**EXERCISE REQUIREMENTS**
Within the entries below, the lines from the one with "2019, с. 44-52." through the one with "2019, с. 157-166." are to be set down exactly, both ends kept.

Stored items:
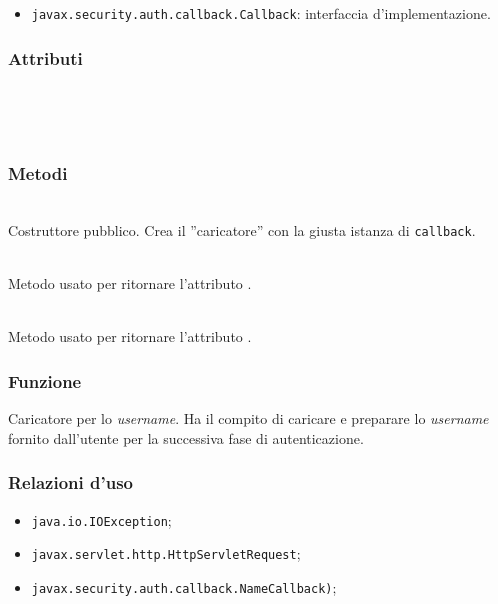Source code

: \begin{itemize}
	\item \texttt{javax.security.auth.callback.Callback}: interfaccia d'implementazione.
\end{itemize}

\subsubsection*{Attributi}
\begin{description}
  \item{}\\
  \item{}\\
\end{description}

\subsubsection*{Metodi}
\begin{description}
	\item{}\\
	Costruttore pubblico. Crea il ''caricatore'' con la giusta istanza di \texttt{callback}.
	
	\item{}\\
	Metodo usato per ritornare l'attributo .
	
	\item{}\\
	Metodo usato per ritornare l'attributo .
	
\end{description}


\subsubsection*{Funzione}
Caricatore per lo \textit{username}. Ha il compito di caricare e preparare lo \textit{username} fornito dall'utente per la successiva fase di autenticazione.

\subsubsection*{Relazioni d'uso}
\begin{itemize}
	\item \texttt{java.io.IOException};
	\item \texttt{javax.servlet.http.HttpServletRequest};
	\item \texttt{javax.security.auth.callback.NameCallback)};
\end{itemize}

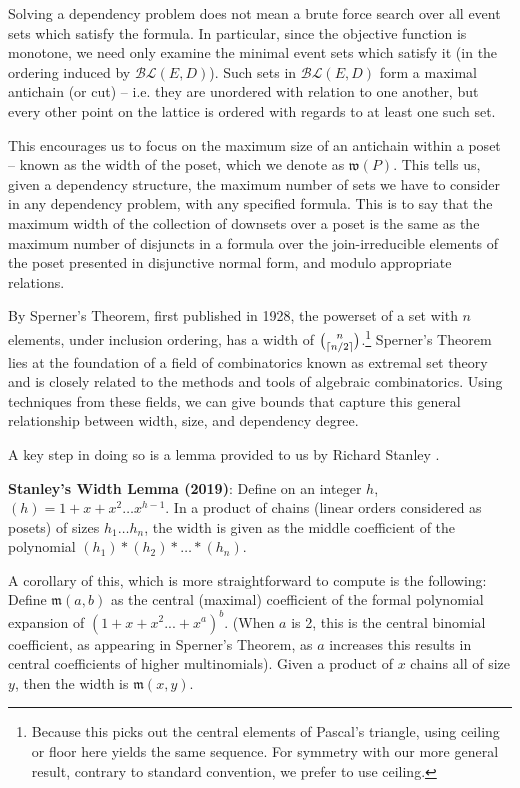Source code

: \documentclass[a4paper,USenglish,cleveref, autoref, thm-restate,authorcolumns]{lipics-v2019}
\newcommand{\BLc}{\mathcal{BL}}
\newcommand{\Mf}{\mathfrak{m}}
\newcommand{\Wf}{\mathfrak{w}}
\DeclarePairedDelimiter\ceil{\lceil}{\rceil}
\begin{document}
Solving a dependency problem does not mean a brute force search over all event sets which satisfy the formula. In particular, since the objective function is monotone, we need only examine the minimal event sets which satisfy it (in the ordering induced by \(\BLc(E,D)\)). Such sets in \(\BLc(E,D)\) form a maximal  antichain (or cut) -- i.e. they are unordered with relation to one another, but every other point on the lattice is ordered with regards to at least one such set.

This encourages us to focus on the maximum size of an antichain within a poset -- known as the width of the poset, which we denote as \(\Wf(P)\). This tells us, given a dependency structure, the maximum number of sets we have to consider in any dependency problem, with any specified formula. This is to say that the maximum width of the collection of downsets over a poset is the same as the maximum number of disjuncts in a formula over the join-irreducible elements of the poset presented in disjunctive normal form, and modulo appropriate relations.  

By Sperner's Theorem, first published in 1928, the powerset of a set with \(n\) elements, under inclusion ordering, has a width of \(\binom{n}{\ceil{n/2}}\).\footnote{Because this picks out the central elements of Pascal's triangle, using ceiling or floor here yields the same sequence. For symmetry with our more general result, contrary to standard convention, we prefer to use ceiling.}  Sperner's Theorem lies at the foundation of a field of combinatorics known as extremal set theory and is closely related to the methods and tools of algebraic combinatorics. Using techniques from these fields, we can give bounds that capture this general relationship between width, size, and dependency degree.

A key step in doing so is a lemma provided to us by Richard Stanley \cite{343183}.

\begin{lemma}
\textbf{Stanley's Width Lemma (2019)}: Define on an integer \(h\), \((h) = 1 + x + x^2 \ldots x^{h-1}\). In a product of chains (linear orders considered as posets) of sizes \(h_1 \ldots h_n\), the width is given as the middle coefficient of the polynomial \((h_1) * (h_2) * \ldots * (h_n)\).
\end{lemma}

A corollary of this, which is more straightforward to compute is the following:  Define \(\Mf(a,b)\) as the central (maximal) coefficient of the formal polynomial expansion of \((1 + x + x^2 ... + x^a)^b\). (When \(a\) is 2, this is the central binomial coefficient, as appearing in Sperner's Theorem, as \(a\) increases this results in central coefficients of higher multinomials). Given a product of \(x\) chains all of size \(y\), then the width is \(\Mf(x,y)\).
\end{document}
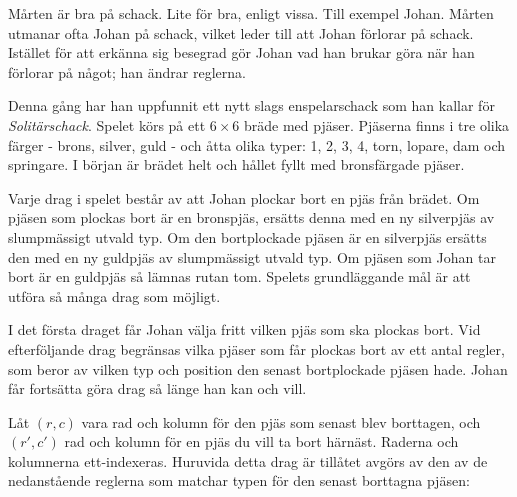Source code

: Mårten är bra på schack. Lite för bra, enligt vissa. Till exempel Johan. Mårten utmanar ofta Johan på schack,
vilket leder till att Johan förlorar på schack. Istället för att erkänna sig besegrad gör Johan vad han
brukar göra när han förlorar på något; han ändrar reglerna.

Denna gång har han uppfunnit ett nytt slags enspelarschack som han kallar för \emph{Solitärschack}. Spelet
körs på ett $6 \times 6$ bräde med pjäser. Pjäserna finns i tre olika färger - brons, silver, guld - och
åtta olika typer: 1, 2, 3, 4, torn, lopare, dam och springare. I början är brädet helt och hållet fyllt med bronsfärgade pjäser.

Varje drag i spelet består av att Johan plockar bort en pjäs från brädet. Om pjäsen som plockas bort är en bronspjäs,
ersätts denna med en ny silverpjäs av slumpmässigt utvald typ. Om den bortplockade pjäsen är en silverpjäs ersätts den
med en ny guldpjäs av slumpmässigt utvald typ. Om pjäsen som Johan tar bort är en guldpjäs så lämnas rutan tom.
Spelets grundläggande mål är att utföra så många drag som möjligt.

I det första draget får Johan välja fritt vilken pjäs som ska plockas bort. Vid efterföljande drag begränsas vilka pjäser
som får plockas bort av ett antal regler, som beror av vilken typ och position den senast bortplockade pjäsen hade. Johan
får fortsätta göra drag så länge han kan och vill.

Låt $(r, c)$ vara rad och kolumn för den pjäs som senast blev borttagen, och $(r', c')$ rad och kolumn för en
pjäs du vill ta bort härnäst. Raderna och kolumnerna ett-indexeras. Huruvida detta drag är tillåtet avgörs av
den av de nedanstående reglerna som matchar typen för den senast borttagna pjäsen:


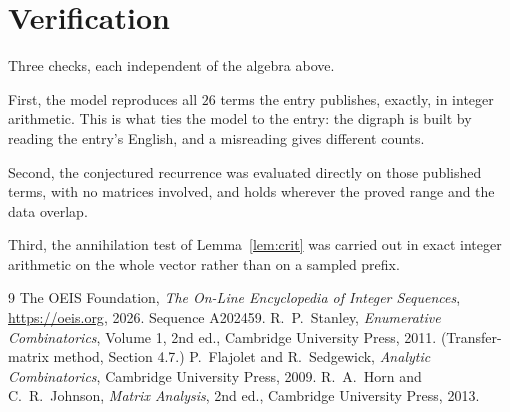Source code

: \documentclass[11pt,a4paper]{article}
\theoremstyle{plain}
\theoremstyle{definition}
\begin{document}
\section{Verification}

Three checks, each independent of the algebra above.

First, the model reproduces all $26$ terms the entry publishes, exactly, in integer
arithmetic. This is what ties the model to the entry: the digraph is built by reading the
entry's English, and a misreading gives different counts.

Second, the conjectured recurrence was evaluated directly on those published terms, with no
matrices involved, and holds wherever the proved range and the data overlap.

Third, the annihilation test of Lemma~\ref{lem:crit} was carried out in exact integer
arithmetic on the whole vector rather than on a sampled prefix.

\begin{thebibliography}{9}
 The OEIS Foundation, \emph{The On-Line Encyclopedia of Integer
Sequences}, \url{https://oeis.org}, 2026. Sequence A202459.
 R.~P.~Stanley, \emph{Enumerative Combinatorics}, Volume 1, 2nd ed.,
Cambridge University Press, 2011. (Transfer-matrix method, Section 4.7.)
 P.~Flajolet and R.~Sedgewick, \emph{Analytic Combinatorics}, Cambridge
University Press, 2009.
 R.~A.~Horn and C.~R.~Johnson, \emph{Matrix Analysis}, 2nd ed., Cambridge
University Press, 2013.
\end{thebibliography}
\end{document}
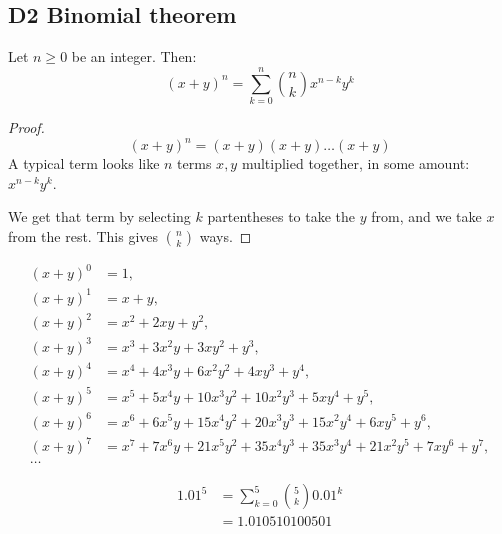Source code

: \documentclass[12pt]{article}
\begin{document}
\subsection{D2 Binomial theorem}
\begin{theorem}
    Let $n\geq 0$ be an integer. Then: \[(x+y)^n=\sum_{k=0}^{n}\binom{n}{k}x^{n-k}y^k\]
\end{theorem}
\begin{proof}
    \[(x+y)^n = (x+y)(x+y)\dots (x+y)\]
    A typical term looks like $n$ terms $x,y$ multiplied together, in some amount: $x^{n-k}y^k$.

    We get that term by selecting $k$ partentheses to take the $y$ from, and we take $x$ from the rest. This gives $n\choose k$ ways.
\end{proof}
\eg \[\begin{aligned}(x+y)^{0}&=1,\\[8pt](x+y)^{1}&=x+y,\\[8pt](x+y)^{2}&=x^{2}+2xy+y^{2},\\[8pt](x+y)^{3}&=x^{3}+3x^{2}y+3xy^{2}+y^{3},\\[8pt](x+y)^{4}&=x^{4}+4x^{3}y+6x^{2}y^{2}+4xy^{3}+y^{4},\\[8pt](x+y)^{5}&=x^{5}+5x^{4}y+10x^{3}y^{2}+10x^{2}y^{3}+5xy^{4}+y^{5},\\[8pt](x+y)^{6}&=x^{6}+6x^{5}y+15x^{4}y^{2}+20x^{3}y^{3}+15x^{2}y^{4}+6xy^{5}+y^{6},\\[8pt](x+y)^{7}&=x^{7}+7x^{6}y+21x^{5}y^{2}+35x^{4}y^{3}+35x^{3}y^{4}+21x^{2}y^{5}+7xy^{6}+y^{7},\\[8pt]\dots \end{aligned}\]

\eg \begin{align*}
    1.01^5&= \sum_{k=0}^{5}\binom{5}{k}0.01^k\\
    &= 1.010510100501
\end{align*}
\end{document}

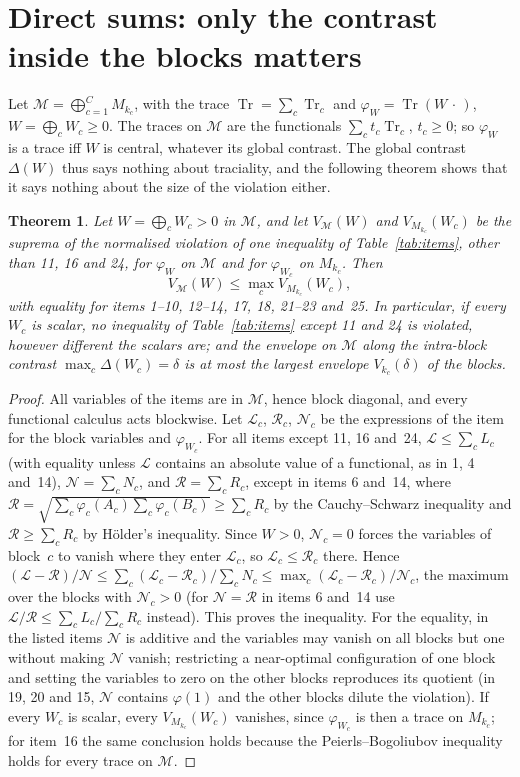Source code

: \documentclass[11pt]{article}
\DeclareMathOperator{\Tr}{Tr}
\newcommand{\M}{\mathcal{M}}
\newcommand{\cL}{\mathcal{L}}
\newcommand{\cR}{\mathcal{R}}
\newcommand{\cN}{\mathcal{N}}
\theoremstyle{plain}
\newtheorem{theorem}{Theorem}[section]
\theoremstyle{definition}
\theoremstyle{remark}
\begin{document}
\section{Direct sums: only the contrast inside the blocks matters}\label{sec:sectors}

Let $\M=\bigoplus_{c=1}^CM_{k_c}$, with the trace $\Tr=\sum_c\Tr_c$ and $\varphi_W=\Tr(W\,\cdot\,)$, $W=\bigoplus_cW_c\ge0$. The
traces on $\M$ are the functionals $\sum_ct_c\Tr_c$, $t_c\ge0$; so $\varphi_W$ is a trace iff $W$ is central, whatever its
global contrast. The global contrast $\Delta(W)$ thus says nothing about traciality, and the following theorem shows that
it says nothing about the size of the violation either.

\begin{theorem}\label{thm:sectors}
Let $W=\bigoplus_cW_c>0$ in $\M$, and let $V_\M(W)$ and $V_{M_{k_c}}(W_c)$ be the suprema of the normalised violation of
one inequality of Table~\ref{tab:items}, other than 11, 16 and 24, for $\varphi_W$ on $\M$ and for $\varphi_{W_c}$ on
$M_{k_c}$. Then
\[
  V_\M(W)\le\max_cV_{M_{k_c}}(W_c),
\]
with equality for items 1--10, 12--14, 17, 18, 21--23 and~25. In particular, if every $W_c$ is scalar, no inequality of
Table~\ref{tab:items} except 11 and 24 is violated, however different the scalars are; and the envelope on $\M$ along
the intra-block contrast $\max_c\Delta(W_c)=\delta$ is at most the largest envelope $V_{k_c}(\delta)$ of the blocks.
\end{theorem}
\begin{proof}
All variables of the items are in $\M$, hence block diagonal, and every functional calculus acts blockwise. Let $\cL_c$,
$\cR_c$, $\cN_c$ be the expressions of the item for the block variables and $\varphi_{W_c}$. For all items except 11, 16 and~24,
$\cL\le\sum_cL_c$ (with equality unless $\cL$ contains an absolute value of a functional, as in 1, 4 and~14),
$\cN=\sum_cN_c$, and $\cR=\sum_cR_c$, except in items 6 and~14, where $\cR=\sqrt{\sum_c\varphi_c(A_c)\sum_c\varphi_c(B_c)}\ge
\sum_cR_c$ by the Cauchy--Schwarz inequality and $\cR\ge\sum_cR_c$ by Hölder's inequality. Since $W>0$, $\cN_c=0$ forces the
variables of block~$c$ to vanish where they enter $\cL_c$, so $\cL_c\le \cR_c$ there. Hence
$(\cL-\cR)/\cN\le\sum_c(\cL_c-\cR_c)/\sum_cN_c\le\max_c(\cL_c-\cR_c)/\cN_c$, the maximum over the blocks with $\cN_c>0$ (for $\cN=\cR$ in items 6
and~14 use $\cL/\cR\le\sum_cL_c/\sum_cR_c$ instead). This proves the inequality. For the equality, in the
listed items $\cN$ is additive and the variables may vanish on all blocks but one without making $\cN$ vanish; restricting a
near-optimal configuration of one block and setting the variables to zero on the other blocks reproduces its quotient
(in 19, 20 and 15, $\cN$ contains $\varphi(1)$ and the other blocks dilute the violation). If every $W_c$ is scalar, every
$V_{M_{k_c}}(W_c)$ vanishes, since $\varphi_{W_c}$ is then a trace on $M_{k_c}$; for item~16 the same conclusion holds
because the Peierls--Bogoliubov inequality holds for every trace on $\M$.
\end{proof}
\end{document}
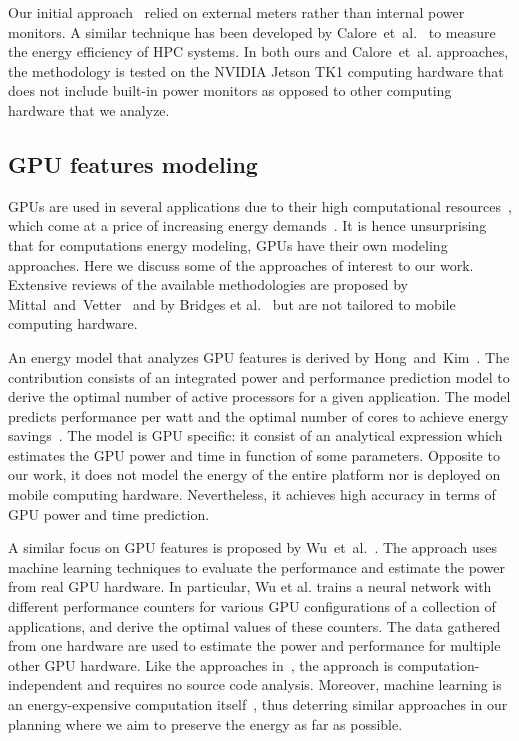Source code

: Our initial approach~\citep{seewald2019hlpgpu} relied on external meters rather than internal power monitors. A similar technique has been developed by Calore~et~al.~\citep{calore2015energy} to measure the energy efficiency of HPC systems. In both ours and Calore~et~al. approaches, the methodology is tested on the NVIDIA Jetson TK1 computing hardware that does not include built-in power monitors as opposed to other computing hardware that we analyze.


\subsection{GPU features modeling}

GPUs are used in several applications due to their high computational resources~\citep{kasichayanula2012power}, which come at a price of increasing energy demands~\citep{mittal2014survey}. It is hence unsurprising that for computations energy modeling, GPUs have their own modeling approaches. Here we discuss some of the approaches of interest to our work. Extensive reviews of the available methodologies are proposed by Mittal~and~Vetter~\citep{mittal2014survey} and by Bridges et al.~\citep{bridges2016understanding} but are not tailored to mobile computing hardware.

An energy model that analyzes GPU features is derived by Hong~and~Kim~\citep{hong2010integrated}. The contribution consists of an integrated power and performance prediction model to derive the optimal number of active processors for a given application. The model predicts performance per watt and the optimal number of cores to achieve energy savings~\citep{hong2010integrated}. The model is GPU specific: it consist of an analytical expression which estimates the GPU power and time in function of some parameters. Opposite to our work, it does not model the energy of the entire platform nor is deployed on mobile computing hardware. Nevertheless, it achieves high accuracy in terms of GPU power and time prediction.

A similar focus on GPU features is proposed by Wu~et~al.~\citep{wu2015gpgpu}. The approach uses machine learning techniques to evaluate the performance and estimate the power from real GPU hardware. In particular, Wu et al. trains a neural network with different performance counters for various GPU configurations of a collection of applications, and derive the optimal values of these counters. The data gathered from one hardware are used to estimate the power and performance for multiple other GPU hardware. Like the approaches in~, the approach is computation-independent and requires no source code analysis. Moreover, machine learning is an energy-expensive computation itself~\citep{garcia2019estimation,yang2017method}, thus deterring similar approaches in our planning where we aim to preserve the energy as far as possible.

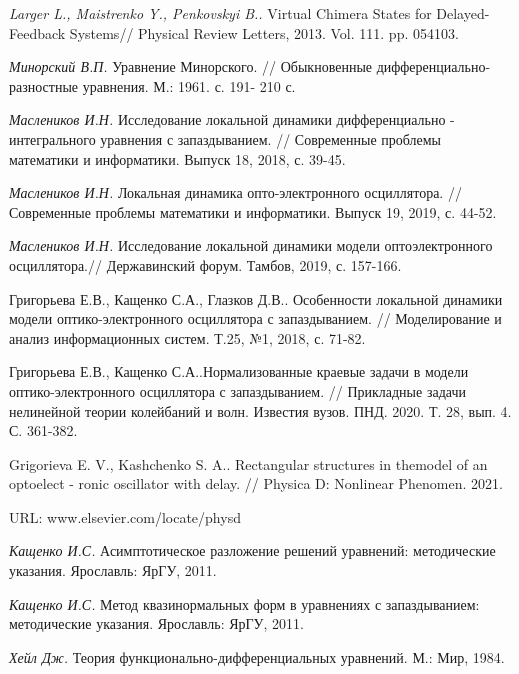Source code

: \documentclass[12pt]{article} %
\begin{document}
\begin{enumerate}


{\it Larger L., Maistrenko Y., Penkovskyi B..} Virtual Chimera States for Delayed-Feedback
Systems// Physical Review Letters, 2013. Vol. 111. pp. 054103.

{\it Минорский В.П.} Уравнение Минорского. // Обыкновенные дифференциально-разностные уравнения. М.: 1961. с. 191- 210 с.


{\it Маслеников И.Н.} Исследование локальной динамики дифференциально - интегрального уравнения с запаздыванием. // Современные проблемы математики и информатики. Выпуск 18, 2018, с. 39-45.

{\it Маслеников И.Н.} Локальная динамика опто-электронного осциллятора. // Современные проблемы математики и информатики. Выпуск 19, 2019, с. 44-52.

{\it Маслеников И.Н.} Исследование локальной динамики модели оптоэлектронного осциллятора.// Державинский форум. Тамбов, 2019, с. 157-166.



Григорьева Е.В., Кащенко С.А., Глазков Д.В.. Особенности локальной динамики модели оптико-электронного осциллятора с запаздыванием. // Моделирование и анализ информационных систем. Т.25, №1, 2018, с. 71-82.

Григорьева Е.В., Кащенко С.А..Нормализованные краевые задачи в модели оптико-электронного осциллятора с запаздыванием. // Прикладные задачи нелинейной теории колейбаний и волн. Известия вузов. ПНД. 2020. Т. 28, вып. 4. С. 361-382.

Grigorieva E. V.,  Kashchenko S. A.. Rectangular structures in themodel of an optoelect - ronic oscillator with delay. // Physica D: Nonlinear Phenomen. 2021. 

URL:  www.elsevier.com/locate/physd 



{\it Кащенко И.С.} Асимптотическое разложение решений уравнений: методические указания. Ярославль: ЯрГУ, 2011.

{\it Кащенко И.С.} Метод квазинормальных форм в уравнениях с запаздыванием: методические указания. Ярославль: ЯрГУ, 2011.


{\it Хейл Дж.} Теория функционально-дифференциальных уравнений. М.: Мир, 1984.

\end{enumerate}
\end{document}
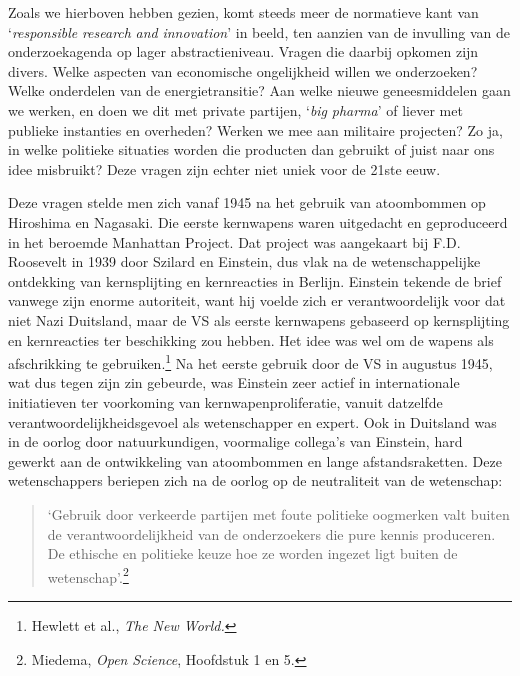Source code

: \documentclass[smallauthor, chapterhaspagenum, nochapterinheader, pagenuminheader,  bigchapnum,medium2, tocpages, garamond, titleinheader]{jote-book}
\begin{document}
	Zoals we hierboven hebben gezien, komt steeds meer de normatieve kant van ‘\emph{responsible}\emph{ research }\emph{and}\emph{ }\emph{innovation}' in beeld, ten aanzien van de invulling van de onderzoekagenda op lager abstractieniveau. Vragen die daarbij opkomen zijn divers. Welke aspecten van economische ongelijkheid willen we onderzoeken? Welke onderdelen van de energietransitie? Aan welke nieuwe geneesmiddelen gaan we werken, en doen we dit met private partijen, ‘\emph{big }\emph{pharma}' of liever met publieke instanties en overheden? Werken we mee aan militaire projecten? Zo ja, in welke politieke situaties worden die producten dan gebruikt of juist naar ons idee misbruikt? Deze vragen zijn echter niet uniek voor de 21ste eeuw.



	Deze vragen stelde men zich vanaf 1945 na het gebruik van atoombommen op Hiroshima en Nagasaki. Die eerste kernwapens waren uitgedacht en geproduceerd in het beroemde Manhattan Project. Dat project was aangekaart bij F.D. Roosevelt in 1939 door Szilard en Einstein, dus vlak na de wetenschappelijke ontdekking van kernsplijting en kernreacties in Berlijn. Einstein tekende de brief vanwege zijn enorme autoriteit, want hij voelde zich er verantwoordelijk voor dat niet Nazi Duitsland, maar de VS als eerste kernwapens gebaseerd op kernsplijting en kernreacties ter beschikking zou hebben. Het idee was wel om de wapens als afschrikking te gebruiken.\footnote{Hewlett et al., \emph{The New World}\emph{.}} Na het eerste gebruik door de VS in augustus 1945, wat dus tegen zijn zin gebeurde, was Einstein zeer actief in internationale initiatieven ter voorkoming van kernwapenproliferatie, vanuit datzelfde verantwoordelijkheidsgevoel als wetenschapper en expert. Ook in Duitsland was in de oorlog door natuurkundigen, voormalige collega's van Einstein, hard gewerkt aan de ontwikkeling van atoombommen en lange afstandsraketten. Deze wetenschappers beriepen zich na de oorlog op de neutraliteit van de wetenschap:

	\begin{quote}
		\itshape

		‘Gebruik door verkeerde partijen met foute politieke oogmerken valt buiten de verantwoordelijkheid van de onderzoekers die pure kennis produceren. De ethische en politieke keuze hoe ze worden ingezet ligt buiten de wetenschap'.\footnote{Miedema, \emph{Open }\emph{Science}, Hoofdstuk 1 en 5.}
	\end{quote}
\end{document}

**SOLVED PROBLEM**
{\it Маслеников И.Н.} Локальная динамика опто-электронного осциллятора. // Современные проблемы математики и информатики. Выпуск 19, 2019, с. 44-52.

{\it Маслеников И.Н.} Исследование локальной динамики модели оптоэлектронного осциллятора.// Державинский форум. Тамбов, 2019, с. 157-166.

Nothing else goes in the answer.